◆ **Your assignment**
Copy exactly, and only, the lines from the line containing "- K^-1 : x는 현재" through the last line of the records below, both included.

◆ **Dataset records**
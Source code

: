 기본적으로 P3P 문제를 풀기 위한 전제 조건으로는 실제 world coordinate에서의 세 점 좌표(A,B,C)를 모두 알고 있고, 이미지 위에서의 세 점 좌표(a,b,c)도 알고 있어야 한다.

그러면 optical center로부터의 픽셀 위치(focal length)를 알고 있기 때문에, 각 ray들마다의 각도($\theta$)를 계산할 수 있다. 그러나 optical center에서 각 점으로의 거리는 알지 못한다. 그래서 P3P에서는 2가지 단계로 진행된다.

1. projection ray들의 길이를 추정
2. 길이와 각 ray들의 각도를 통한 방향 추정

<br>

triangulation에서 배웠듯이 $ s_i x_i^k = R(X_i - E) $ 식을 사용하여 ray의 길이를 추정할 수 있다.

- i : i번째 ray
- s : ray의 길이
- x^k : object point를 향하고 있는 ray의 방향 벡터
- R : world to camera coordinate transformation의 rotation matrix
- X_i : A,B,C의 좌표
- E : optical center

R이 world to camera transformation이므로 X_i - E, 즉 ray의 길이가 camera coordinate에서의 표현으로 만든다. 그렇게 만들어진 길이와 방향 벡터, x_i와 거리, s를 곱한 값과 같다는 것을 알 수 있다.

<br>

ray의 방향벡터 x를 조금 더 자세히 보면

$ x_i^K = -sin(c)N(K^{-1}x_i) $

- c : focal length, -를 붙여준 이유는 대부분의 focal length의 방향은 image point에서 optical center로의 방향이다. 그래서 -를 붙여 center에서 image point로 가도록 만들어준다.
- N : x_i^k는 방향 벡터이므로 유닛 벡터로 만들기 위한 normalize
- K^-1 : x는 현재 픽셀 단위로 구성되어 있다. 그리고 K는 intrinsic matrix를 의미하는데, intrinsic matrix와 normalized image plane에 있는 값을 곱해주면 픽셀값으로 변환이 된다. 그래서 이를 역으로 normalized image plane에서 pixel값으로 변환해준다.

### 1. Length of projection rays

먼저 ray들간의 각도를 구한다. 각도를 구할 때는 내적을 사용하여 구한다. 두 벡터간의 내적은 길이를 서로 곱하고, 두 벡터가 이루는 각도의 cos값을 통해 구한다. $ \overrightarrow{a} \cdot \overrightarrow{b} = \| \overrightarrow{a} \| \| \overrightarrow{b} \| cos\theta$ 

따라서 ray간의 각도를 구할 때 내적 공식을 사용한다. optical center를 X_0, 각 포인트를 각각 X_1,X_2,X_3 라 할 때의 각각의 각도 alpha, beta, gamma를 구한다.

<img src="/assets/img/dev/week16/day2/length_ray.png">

◆ **Reply**
- K^-1 : x는 현재 픽셀 단위로 구성되어 있다. 그리고 K는 intrinsic matrix를 의미하는데, intrinsic matrix와 normalized image plane에 있는 값을 곱해주면 픽셀값으로 변환이 된다. 그래서 이를 역으로 normalized image plane에서 pixel값으로 변환해준다.

### 1. Length of projection rays

먼저 ray들간의 각도를 구한다. 각도를 구할 때는 내적을 사용하여 구한다. 두 벡터간의 내적은 길이를 서로 곱하고, 두 벡터가 이루는 각도의 cos값을 통해 구한다. $ \overrightarrow{a} \cdot \overrightarrow{b} = \| \overrightarrow{a} \| \| \overrightarrow{b} \| cos\theta$ 

따라서 ray간의 각도를 구할 때 내적 공식을 사용한다. optical center를 X_0, 각 포인트를 각각 X_1,X_2,X_3 라 할 때의 각각의 각도 alpha, beta, gamma를 구한다.

<img src="/assets/img/dev/week16/day2/length_ray.png">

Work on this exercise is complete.